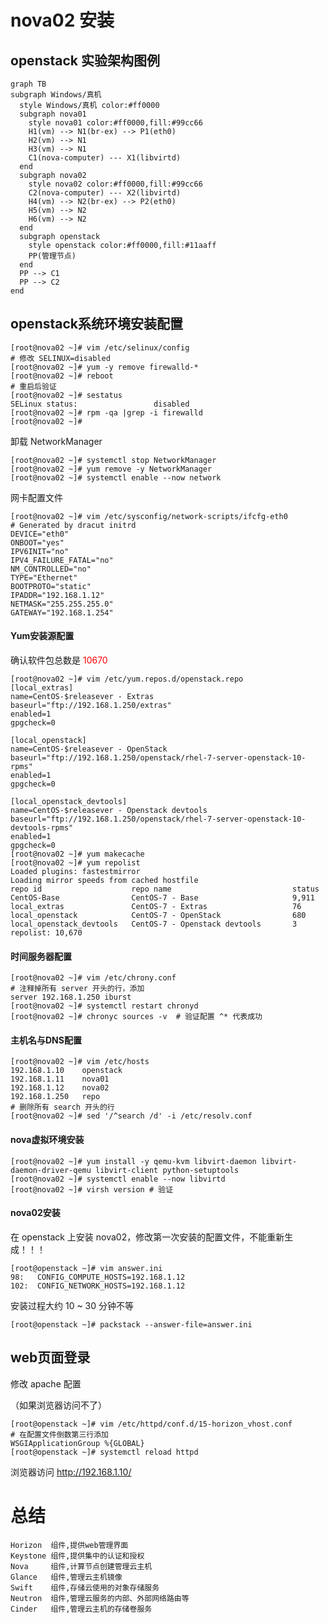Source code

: # nova02 安装

## openstack 实验架构图例
```mermaid
graph TB
subgraph Windows/真机
  style Windows/真机 color:#ff0000
  subgraph nova01
    style nova01 color:#ff0000,fill:#99cc66
    H1(vm) --> N1(br-ex) --> P1(eth0)
    H2(vm) --> N1
    H3(vm) --> N1
    C1(nova-computer) --- X1(libvirtd)
  end
  subgraph nova02
    style nova02 color:#ff0000,fill:#99cc66
    C2(nova-computer) --- X2(libvirtd)
    H4(vm) --> N2(br-ex) --> P2(eth0)
    H5(vm) --> N2
    H6(vm) --> N2
  end
  subgraph openstack
    style openstack color:#ff0000,fill:#11aaff
    PP(管理节点)
  end
  PP --> C1
  PP --> C2
end
```

## openstack系统环境安装配置

```shell
[root@nova02 ~]# vim /etc/selinux/config
# 修改 SELINUX=disabled
[root@nova02 ~]# yum -y remove firewalld-*
[root@nova02 ~]# reboot
# 重启后验证
[root@nova02 ~]# sestatus 
SELinux status:                 disabled
[root@nova02 ~]# rpm -qa |grep -i firewalld
[root@nova02 ~]# 
```

卸载 NetworkManager

```shell
[root@nova02 ~]# systemctl stop NetworkManager
[root@nova02 ~]# yum remove -y NetworkManager
[root@nova02 ~]# systemctl enable --now network
```

网卡配置文件

```shell
[root@nova02 ~]# vim /etc/sysconfig/network-scripts/ifcfg-eth0
# Generated by dracut initrd
DEVICE="eth0"
ONBOOT="yes"
IPV6INIT="no"
IPV4_FAILURE_FATAL="no"
NM_CONTROLLED="no"
TYPE="Ethernet"
BOOTPROTO="static"
IPADDR="192.168.1.12"
NETMASK="255.255.255.0"
GATEWAY="192.168.1.254"
```

#### Yum安装源配置

确认软件包总数是 <font color=#ff0000>10670</font>

```shell
[root@nova02 ~]# vim /etc/yum.repos.d/openstack.repo 
[local_extras]
name=CentOS-$releasever - Extras
baseurl="ftp://192.168.1.250/extras"
enabled=1
gpgcheck=0

[local_openstack]
name=CentOS-$releasever - OpenStack
baseurl="ftp://192.168.1.250/openstack/rhel-7-server-openstack-10-rpms"
enabled=1
gpgcheck=0

[local_openstack_devtools]
name=CentOS-$releasever - Openstack devtools
baseurl="ftp://192.168.1.250/openstack/rhel-7-server-openstack-10-devtools-rpms"
enabled=1
gpgcheck=0
[root@nova02 ~]# yum makecache
[root@nova02 ~]# yum repolist
Loaded plugins: fastestmirror
Loading mirror speeds from cached hostfile
repo id                    repo name                           status
CentOS-Base                CentOS-7 - Base                     9,911
local_extras               CentOS-7 - Extras                   76
local_openstack            CentOS-7 - OpenStack                680
local_openstack_devtools   CentOS-7 - Openstack devtools       3
repolist: 10,670
```

#### 时间服务器配置

```shell
[root@nova02 ~]# vim /etc/chrony.conf
# 注释掉所有 server 开头的行，添加
server 192.168.1.250 iburst
[root@nova02 ~]# systemctl restart chronyd
[root@nova02 ~]# chronyc sources -v  # 验证配置 ^* 代表成功
```

#### 主机名与DNS配置

```shell
[root@nova02 ~]# vim /etc/hosts
192.168.1.10    openstack
192.168.1.11    nova01
192.168.1.12    nova02
192.168.1.250   repo
# 删除所有 search 开头的行
[root@nova02 ~]# sed '/^search /d' -i /etc/resolv.conf
```

#### nova虚拟环境安装

```shell
[root@nova02 ~]# yum install -y qemu-kvm libvirt-daemon libvirt-daemon-driver-qemu libvirt-client python-setuptools
[root@nova02 ~]# systemctl enable --now libvirtd
[root@nova02 ~]# virsh version # 验证
```
#### nova02安装

在 openstack 上安装 nova02，修改第一次安装的配置文件，不能重新生成！！！

```shell
[root@openstack ~]# vim answer.ini
98:   CONFIG_COMPUTE_HOSTS=192.168.1.12
102:  CONFIG_NETWORK_HOSTS=192.168.1.12
```
安装过程大约 10 ~ 30 分钟不等

```shell
[root@openstack ~]# packstack --answer-file=answer.ini
```

## web页面登录

修改 apache 配置

（如果浏览器访问不了）

```shell
[root@openstack ~]# vim /etc/httpd/conf.d/15-horizon_vhost.conf 
# 在配置文件倒数第三行添加
WSGIApplicationGroup %{GLOBAL}
[root@openstack ~]# systemctl reload httpd
```

浏览器访问 http://192.168.1.10/

# 总结

    Horizon  组件,提供web管理界面
    Keystone 组件,提供集中的认证和授权
    Nova     组件,计算节点创建管理云主机
    Glance   组件,管理云主机镜像
    Swift    组件,存储云使用的对象存储服务
    Neutron  组件,管理云服务的内部、外部网络路由等
    Cinder   组件,管理云主机的存储卷服务


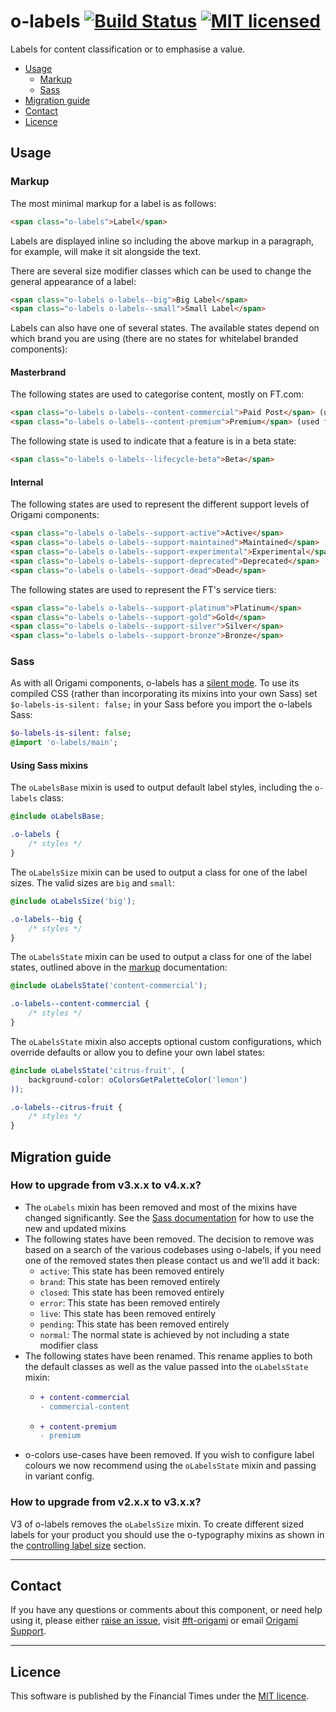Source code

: 
# o-labels [![Build Status](https://circleci.com/gh/Financial-Times/o-labels.png?style=shield&circle-token=baf3bd7fe9625dfc5c7e24a5451253b348cd9102)](https://circleci.com/gh/Financial-Times/o-labels) [![MIT licensed](https://img.shields.io/badge/license-MIT-blue.svg)](#licence)

Labels for content classification or to emphasise a value.

- [Usage](#usage)
  - [Markup](#markup)
  - [Sass](#sass)
- [Migration guide](#migration-guide)
- [Contact](#contact)
- [Licence](#licence)


## Usage

### Markup

The most minimal markup for a label is as follows:

```html
<span class="o-labels">Label</span>
```

Labels are displayed inline so including the above markup in a paragraph, for example, will make it sit alongside the text.

There are several size modifier classes which can be used to change the general appearance of a label:

```html
<span class="o-labels o-labels--big">Big Label</span>
<span class="o-labels o-labels--small">Small Label</span>
```

Labels can also have one of several states. The available states depend on which brand you are using (there are no states for whitelabel branded components):

#### Masterbrand

The following states are used to categorise content, mostly on FT.com:

```html
<span class="o-labels o-labels--content-commercial">Paid Post</span> (used for paid post and promoted content)
<span class="o-labels o-labels--content-premium">Premium</span> (used for premium-only content)
```

The following state is used to indicate that a feature is in a beta state:

```html
<span class="o-labels o-labels--lifecycle-beta">Beta</span>
```

#### Internal

The following states are used to represent the different support levels of Origami components:

```html
<span class="o-labels o-labels--support-active">Active</span>
<span class="o-labels o-labels--support-maintained">Maintained</span>
<span class="o-labels o-labels--support-experimental">Experimental</span>
<span class="o-labels o-labels--support-deprecated">Deprecated</span>
<span class="o-labels o-labels--support-dead">Dead</span>
```

The following states are used to represent the FT's service tiers:

```html
<span class="o-labels o-labels--support-platinum">Platinum</span>
<span class="o-labels o-labels--support-gold">Gold</span>
<span class="o-labels o-labels--support-silver">Silver</span>
<span class="o-labels o-labels--support-bronze">Bronze</span>
```

### Sass

As with all Origami components, o-labels has a [silent mode](http://origami.ft.com/docs/syntax/scss/#silent-styles). To use its compiled CSS (rather than incorporating its mixins into your own Sass) set `$o-labels-is-silent: false;` in your Sass before you import the o-labels Sass:

```sass
$o-labels-is-silent: false;
@import 'o-labels/main';
```

#### Using Sass mixins

The `oLabelsBase` mixin is used to output default label styles, including the `o-labels` class:

```scss
@include oLabelsBase;
```

```css
.o-labels {
    /* styles */
}
```

The `oLabelsSize` mixin can be used to output a class for one of the label sizes. The valid sizes are `big` and `small`:

```scss
@include oLabelsSize('big');
```

```css
.o-labels--big {
    /* styles */
}
```

The `oLabelsState` mixin can be used to output a class for one of the label states, outlined above in the [markup](#markup) documentation:

```scss
@include oLabelsState('content-commercial');
```

```css
.o-labels--content-commercial {
    /* styles */
}
```

The `oLabelsState` mixin also accepts optional custom configurations, which override defaults or allow you to define your own label states:

```scss
@include oLabelsState('citrus-fruit', (
    background-color: oColorsGetPaletteColor('lemon')
));
```

```css
.o-labels--citrus-fruit {
    /* styles */
}
```


## Migration guide

### How to upgrade from v3.x.x to v4.x.x?

  - The `oLabels` mixin has been removed and most of the mixins have changed significantly. See the [Sass documentation](sass) for how to use the new and updated mixins
  - The following states have been removed. The decision to remove was based on a search of the various codebases using o-labels, if you need one of the removed states then please contact us and we'll add it back:
    - `active`: This state has been removed entirely
    - `brand`: This state has been removed entirely
    - `closed`: This state has been removed entirely
    - `error`: This state has been removed entirely
    - `live`: This state has been removed entirely
    - `pending`: This state has been removed entirely
    - `normal`: The normal state is achieved by not including a state modifier class
  - The following states have been renamed. This rename applies to both the default classes as well as the value passed into the `oLabelsState` mixin:
    - ```diff
      + content-commercial
      - commercial-content
      ```
    - ```diff
      + content-premium
      - premium
      ```
  - o-colors use-cases have been removed. If you wish to configure label colours we now recommend using the `oLabelsState` mixin and passing in variant config.

### How to upgrade from v2.x.x to v3.x.x?

V3 of o-labels removes the `oLabelsSize` mixin. To create different sized labels for your product you should use the o-typography mixins as shown in the [controlling label size](#controlling-label-size) section.

---


## Contact

If you have any questions or comments about this component, or need help using it, please either [raise an issue](https://github.com/Financial-Times/o-labels/issues), visit [#ft-origami](https://financialtimes.slack.com/messages/ft-origami/) or email [Origami Support](mailto:origami-support@ft.com).

---


## Licence

This software is published by the Financial Times under the [MIT licence](http://opensource.org/licenses/MIT).

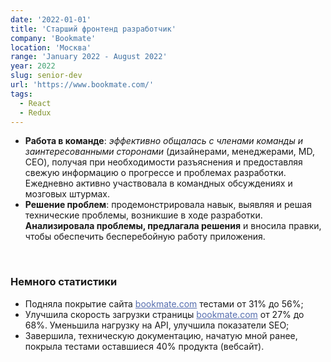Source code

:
 ```yaml
---
date: '2022-01-01'
title: 'Старший фронтенд разработчик'
company: 'Bookmate'
location: 'Москва'
range: 'January 2022 - August 2022'
year: 2022
slug: senior-dev
url: 'https://www.bookmate.com/'
tags:
  - React
  - Redux
---
```

- <b>Работа в команде</b>: <i>эффективно общалась с членами команды и заинтересованными сторонами</i> (дизайнерами, менеджерами, MD, CEO), получая при необходимости разъяснения и предоставляя свежую информацию о прогрессе и проблемах разработки. Ежедневно активно участвовала в командных обсуждениях и мозговых штурмах.
- <b>Решение проблем</b>: продемонстрировала навык, выявляя и решая технические проблемы, возникшие в ходе разработки. <b>Анализировала проблемы, предлагала решения</b> и вносила правки, чтобы обеспечить бесперебойную работу приложения.

<br/>

### Немного статистики

- Подняла покрытие сайта <a href="https://bookmate.com/" target="_blank" style="color:#566eaf">bookmate.com</a> тестами от 31% до 56%;
- Улучшила скорость загрузки страницы <a href="https://bookmate.com/" target="_blank" style="color:#566eaf">bookmate.com</a> от 27% до 68%. Уменьшила нагрузку на API, улучшила показатели SEO;
- Завершила, техническую документацию, начатую мной ранее, покрыла тестами оставшиеся 40% продукта (вебсайт).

Task statement:
Pull out every line of the records that includes the string "Windows".

Output below:
subgraph Windows/真机
  style Windows/真机 color:#ff0000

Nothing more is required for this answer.